*What you are asked to do*
Transcribe the records word for word. Leave every picture out.

*Records supplied*

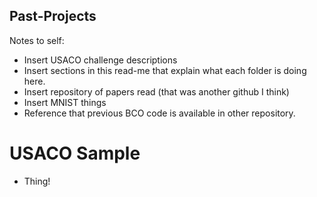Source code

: ## Past-Projects

Notes to self:

* Insert USACO challenge descriptions
* Insert sections in this read-me that explain what each folder is doing here.
* Insert repository of papers read (that was another github I think)
* Insert MNIST things
* Reference that previous BCO code is available in other repository.

# USACO Sample

* Thing!

# 

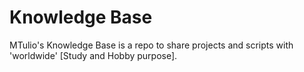 # Knowledge Base

MTulio's Knowledge Base is a repo to share projects and scripts with 'worldwide'  [Study and Hobby purpose].

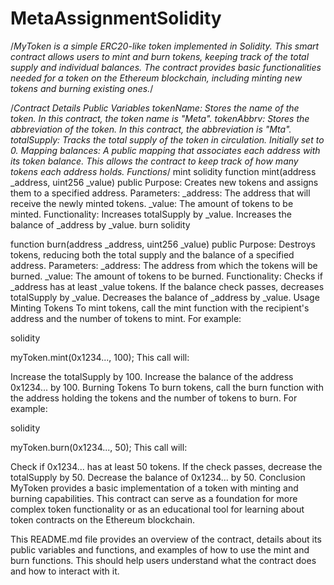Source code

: # MetaAssignmentSolidity
/*MyToken is a simple ERC20-like token implemented in Solidity. This smart contract allows users to mint and burn tokens, keeping track of the total supply and individual balances. The contract provides basic functionalities needed for a token on the Ethereum blockchain, including minting new tokens and burning existing ones.*/

/*Contract Details
Public Variables
tokenName: Stores the name of the token. In this contract, the token name is "Meta".
tokenAbbrv: Stores the abbreviation of the token. In this contract, the abbreviation is "Mta".
totalSupply: Tracks the total supply of the token in circulation. Initially set to 0.
Mapping
balances: A public mapping that associates each address with its token balance. This allows the contract to keep track of how many tokens each address holds.
Functions*/
mint
solidity
function mint(address _address, uint256 _value) public
Purpose: Creates new tokens and assigns them to a specified address.
Parameters:
_address: The address that will receive the newly minted tokens.
_value: The amount of tokens to be minted.
Functionality:
Increases totalSupply by _value.
Increases the balance of _address by _value.
burn
solidity

function burn(address _address, uint256 _value) public
Purpose: Destroys tokens, reducing both the total supply and the balance of a specified address.
Parameters:
_address: The address from which the tokens will be burned.
_value: The amount of tokens to be burned.
Functionality:
Checks if _address has at least _value tokens.
If the balance check passes, decreases totalSupply by _value.
Decreases the balance of _address by _value.
Usage
Minting Tokens
To mint tokens, call the mint function with the recipient's address and the number of tokens to mint. For example:

solidity

myToken.mint(0x1234..., 100);
This call will:

Increase the totalSupply by 100.
Increase the balance of the address 0x1234... by 100.
Burning Tokens
To burn tokens, call the burn function with the address holding the tokens and the number of tokens to burn. For example:

solidity

myToken.burn(0x1234..., 50);
This call will:

Check if 0x1234... has at least 50 tokens.
If the check passes, decrease the totalSupply by 50.
Decrease the balance of 0x1234... by 50.
Conclusion
MyToken provides a basic implementation of a token with minting and burning capabilities. This contract can serve as a foundation for more complex token functionality or as an educational tool for learning about token contracts on the Ethereum blockchain.

This README.md file provides an overview of the contract, details about its public variables and functions, and examples of how to use the mint and burn functions. This should help users understand what the contract does and how to interact with it.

*Solution for this task*
Source code

: ## Past-Projects

Notes to self:

* Insert USACO challenge descriptions
* Insert sections in this read-me that explain what each folder is doing here.
* Insert repository of papers read (that was another github I think)
* Insert MNIST things
* Reference that previous BCO code is available in other repository.

# USACO Sample

* Thing!

# 

 # Knowledge Base

MTulio's Knowledge Base is a repo to share projects and scripts with 'worldwide'  [Study and Hobby purpose].

Source code

: # MetaAssignmentSolidity
/*MyToken is a simple ERC20-like token implemented in Solidity. This smart contract allows users to mint and burn tokens, keeping track of the total supply and individual balances. The contract provides basic functionalities needed for a token on the Ethereum blockchain, including minting new tokens and burning existing ones.*/

/*Contract Details
Public Variables
tokenName: Stores the name of the token. In this contract, the token name is "Meta".
tokenAbbrv: Stores the abbreviation of the token. In this contract, the abbreviation is "Mta".
totalSupply: Tracks the total supply of the token in circulation. Initially set to 0.
Mapping
balances: A public mapping that associates each address with its token balance. This allows the contract to keep track of how many tokens each address holds.
Functions*/
mint
solidity
function mint(address _address, uint256 _value) public
Purpose: Creates new tokens and assigns them to a specified address.
Parameters:
_address: The address that will receive the newly minted tokens.
_value: The amount of tokens to be minted.
Functionality:
Increases totalSupply by _value.
Increases the balance of _address by _value.
burn
solidity

function burn(address _address, uint256 _value) public
Purpose: Destroys tokens, reducing both the total supply and the balance of a specified address.
Parameters:
_address: The address from which the tokens will be burned.
_value: The amount of tokens to be burned.
Functionality:
Checks if _address has at least _value tokens.
If the balance check passes, decreases totalSupply by _value.
Decreases the balance of _address by _value.
Usage
Minting Tokens
To mint tokens, call the mint function with the recipient's address and the number of tokens to mint. For example:

solidity

myToken.mint(0x1234..., 100);
This call will:

Increase the totalSupply by 100.
Increase the balance of the address 0x1234... by 100.
Burning Tokens
To burn tokens, call the burn function with the address holding the tokens and the number of tokens to burn. For example:

solidity

myToken.burn(0x1234..., 50);
This call will:

Check if 0x1234... has at least 50 tokens.
If the check passes, decrease the totalSupply by 50.
Decrease the balance of 0x1234... by 50.
Conclusion
MyToken provides a basic implementation of a token with minting and burning capabilities. This contract can serve as a foundation for more complex token functionality or as an educational tool for learning about token contracts on the Ethereum blockchain.

This README.md file provides an overview of the contract, details about its public variables and functions, and examples of how to use the mint and burn functions. This should help users understand what the contract does and how to interact with it.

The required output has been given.